Legacy of Industrial Controls
Programmable Industrial Controls replaced electromechanical relays toward the end of 1900s and since then has helped millions of plants to be automated and enable them to be operated safely and reliably ensuring continuous production.
The way these controllers have been marketed, purchased, installed has been more or less standard for more than four decades now. There has not been any significant change in the way the OEMs have evolved their channel for sales and support. The product in itself though has undergone multiple versions of evolution but there has not been any major disruption which can be compared to the disruptions that have happened in Information technology or the communication world. In the industrial automation world, we are still looking at digital (1s and 0s) and predominantly 4 -20ma signals to get the information from the real operational world and this information is processed to convert into decisions using one of standard IEC 61131 -3 Programming languages for decades now.
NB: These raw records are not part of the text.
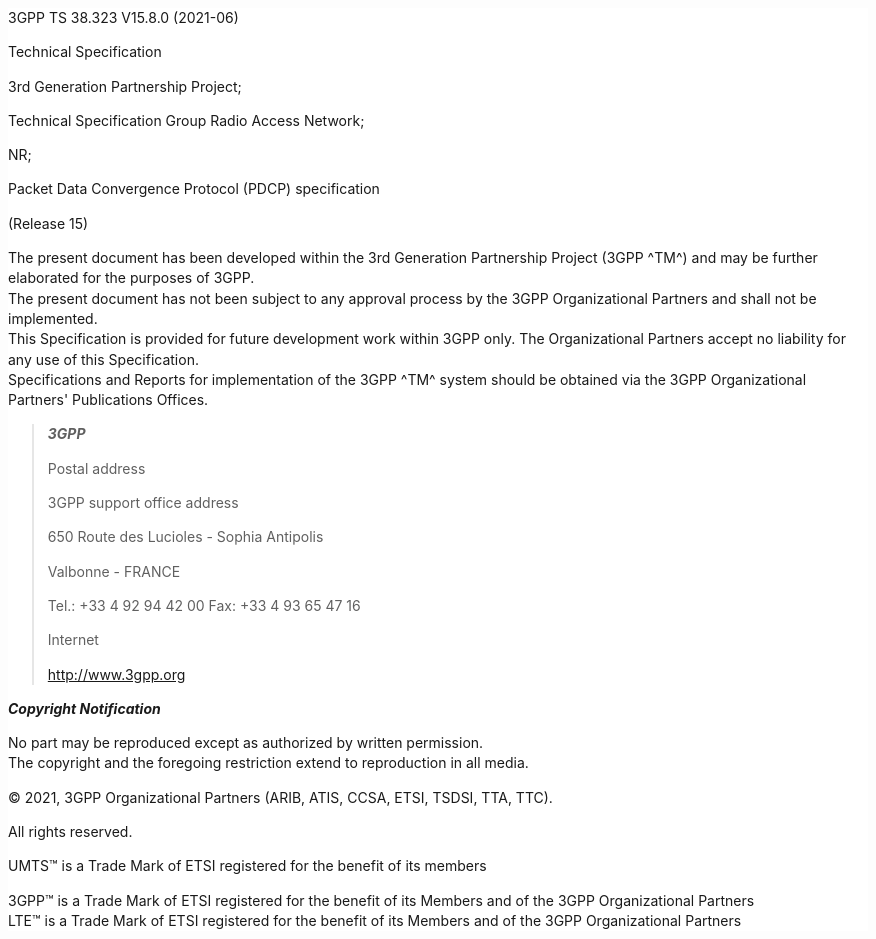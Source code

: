 3GPP TS 38.323 V15.8.0 (2021-06)

Technical Specification

3rd Generation Partnership Project;

Technical Specification Group Radio Access Network;

NR;

Packet Data Convergence Protocol (PDCP) specification

(Release 15)

The present document has been developed within the 3rd Generation
Partnership Project (3GPP ^TM^) and may be further elaborated for the
purposes of 3GPP.\
The present document has not been subject to any approval process by the
3GPP Organizational Partners and shall not be implemented.\
This Specification is provided for future development work within 3GPP
only. The Organizational Partners accept no liability for any use of
this Specification.\
Specifications and Reports for implementation of the 3GPP ^TM^ system
should be obtained via the 3GPP Organizational Partners\' Publications
Offices.

> ***3GPP***
>
> Postal address
>
> 3GPP support office address
>
> 650 Route des Lucioles - Sophia Antipolis
>
> Valbonne - FRANCE
>
> Tel.: +33 4 92 94 42 00 Fax: +33 4 93 65 47 16
>
> Internet
>
> http://www.3gpp.org

***Copyright Notification***

No part may be reproduced except as authorized by written permission.\
The copyright and the foregoing restriction extend to reproduction in
all media.

© 2021, 3GPP Organizational Partners (ARIB, ATIS, CCSA, ETSI, TSDSI,
TTA, TTC).

All rights reserved.

UMTS™ is a Trade Mark of ETSI registered for the benefit of its members

3GPP™ is a Trade Mark of ETSI registered for the benefit of its Members
and of the 3GPP Organizational Partners\
LTE™ is a Trade Mark of ETSI registered for the benefit of its Members
and of the 3GPP Organizational Partners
The question that we ought to ask ourselves about industrial controls is – Are we on the verge of disruption with advent of 5G and increased reliability, security, and bandwidth in the network?
Drawing the parallel
When I joined my first organization as controls engineer, we had about four or five server machines in a small corner room which was slightly more cooler (literally) than the other areas in the office and this was called as the “server” room. There was one server for the Intranet, one for mail, one for common file storage, one dedicated server for finance team and so on. As time passed by these servers became a bit more noisier and bigger but got special attention when they were given a more secure place with special access to only some designated people. Within a decade I noticed that this room became empty, and all the servers vanished. I was wondering what happened – but as a user, I still had all my services without any disruption and infact it became much faster and more reliable. It also spared me time to search for the special designated individual to get access or ask for additional space etc. I had almost unlimited space for files and any special access request was replaced by simple workflows. This was the era when datacenters caused a major disruption in how enterprises started managing their server requirement. Today organizations maintain their own servers, server rooms etc. in every office or subsidiary is like stone age history. This has enabled organizations to manage their costs and operate more efficiently.
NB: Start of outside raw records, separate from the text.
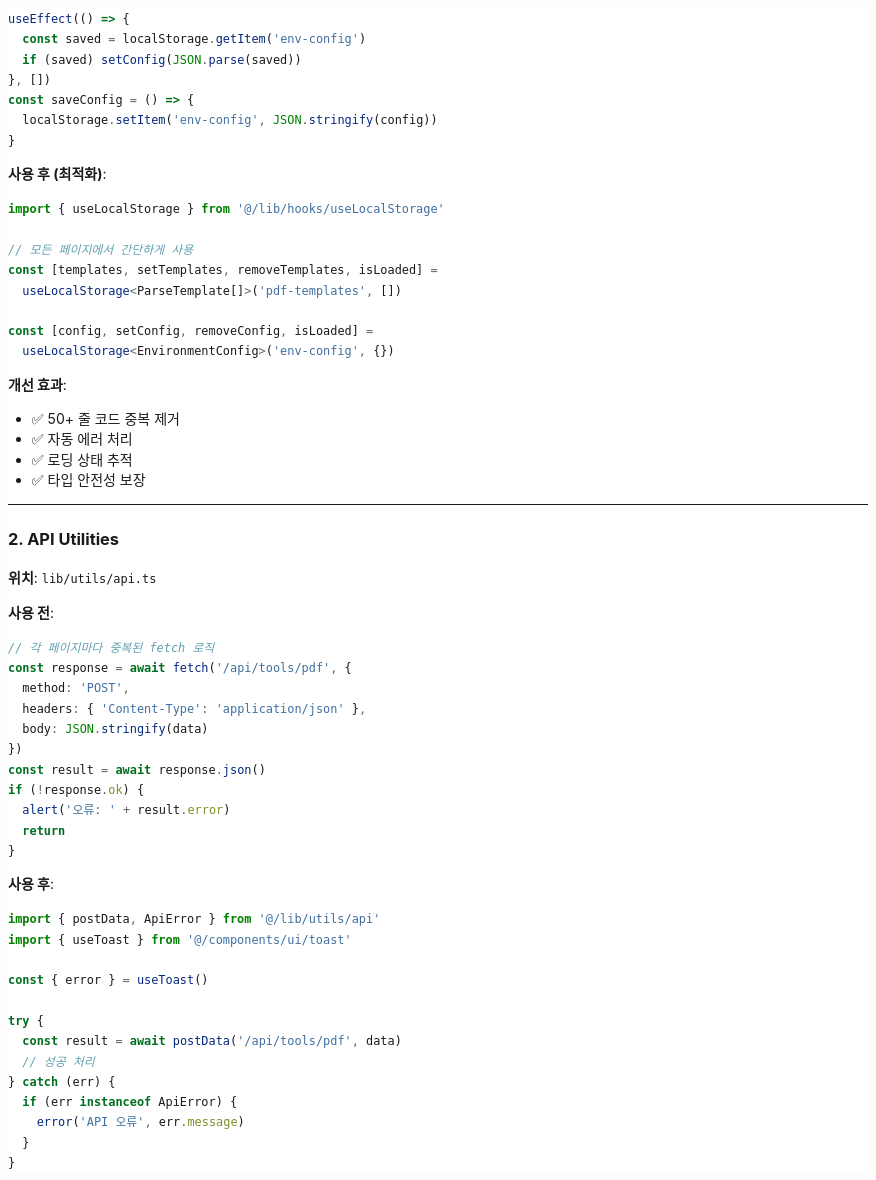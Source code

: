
```typescript
useEffect(() => {
  const saved = localStorage.getItem('env-config')
  if (saved) setConfig(JSON.parse(saved))
}, [])
const saveConfig = () => {
  localStorage.setItem('env-config', JSON.stringify(config))
}
```

**사용 후 (최적화)**:
```typescript
import { useLocalStorage } from '@/lib/hooks/useLocalStorage'

// 모든 페이지에서 간단하게 사용
const [templates, setTemplates, removeTemplates, isLoaded] =
  useLocalStorage<ParseTemplate[]>('pdf-templates', [])

const [config, setConfig, removeConfig, isLoaded] =
  useLocalStorage<EnvironmentConfig>('env-config', {})
```

**개선 효과**:
- ✅ 50+ 줄 코드 중복 제거
- ✅ 자동 에러 처리
- ✅ 로딩 상태 추적
- ✅ 타입 안전성 보장

---

### 2. API Utilities

**위치**: `lib/utils/api.ts`

**사용 전**:
```typescript
// 각 페이지마다 중복된 fetch 로직
const response = await fetch('/api/tools/pdf', {
  method: 'POST',
  headers: { 'Content-Type': 'application/json' },
  body: JSON.stringify(data)
})
const result = await response.json()
if (!response.ok) {
  alert('오류: ' + result.error)
  return
}
```

**사용 후**:
```typescript
import { postData, ApiError } from '@/lib/utils/api'
import { useToast } from '@/components/ui/toast'

const { error } = useToast()

try {
  const result = await postData('/api/tools/pdf', data)
  // 성공 처리
} catch (err) {
  if (err instanceof ApiError) {
    error('API 오류', err.message)
  }
}
```
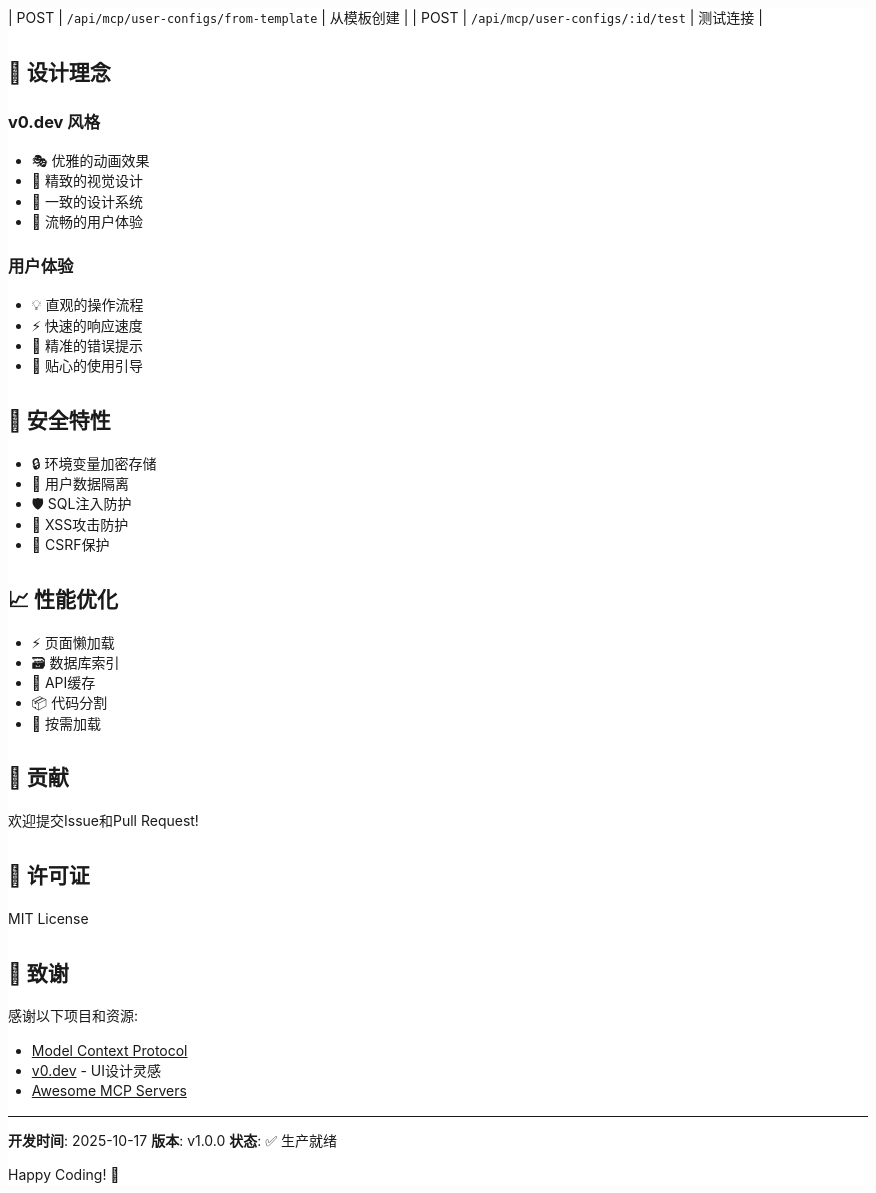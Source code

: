 | POST | `/api/mcp/user-configs/from-template` | 从模板创建 |
| POST | `/api/mcp/user-configs/:id/test` | 测试连接 |

## 🎨 设计理念

### v0.dev 风格
- 🎭 优雅的动画效果
- 🎨 精致的视觉设计
- 📐 一致的设计系统
- 🌊 流畅的用户体验

### 用户体验
- 💡 直观的操作流程
- ⚡ 快速的响应速度
- 🎯 精准的错误提示
- 🎁 贴心的使用引导

## 🔐 安全特性

- 🔒 环境变量加密存储
- 👤 用户数据隔离
- 🛡️ SQL注入防护
- 🔐 XSS攻击防护
- 🚫 CSRF保护

## 📈 性能优化

- ⚡ 页面懒加载
- 🗃️ 数据库索引
- 💾 API缓存
- 📦 代码分割
- 🎯 按需加载

## 🤝 贡献

欢迎提交Issue和Pull Request!

## 📄 许可证

MIT License

## 🙏 致谢

感谢以下项目和资源:
- [Model Context Protocol](https://modelcontextprotocol.io)
- [v0.dev](https://v0.dev) - UI设计灵感
- [Awesome MCP Servers](https://github.com/punkpeye/awesome-mcp-servers)

---

**开发时间**: 2025-10-17
**版本**: v1.0.0
**状态**: ✅ 生产就绪

Happy Coding! 🎉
Connecting Industrial Controls to the Servers and Storage
The reason why the servers and datacenter history are an important reference point to the disruption we are thinking will change in the industrial control world in the next decade is the number of similarities and possibility of leveraging lot of learnings from datacenter transformation. Today large enterprises across industries may it be Power generation, Oil and Gas, Mining, Food and beverage would have more than five hundred control systems and I/O subsystems across multiple plants to keep their production running. These systems are typically from multiple different OEMs like ABB, Rockwell, Siemens, Schneider, Honeywell etc. The systems are installed in a designated area of the plant called the “Control Room”. There are multiple servers and clients running HMI/SCADA applications acquiring and sending back data to the controls to enable stable plant operations. The plant operators sitting in the control room are responsible for monitoring and sending commands to the controls. Each of these large enterprises has hundreds of engineers or contract staff with skills to maintain these Control System and HMI/SCADA servers.
Building onto the primary question about disruption
The question we need to ask today to industrial controls world is that can we do away with this “Control Room” as we had done away with the “Server Room” a decade or so ago?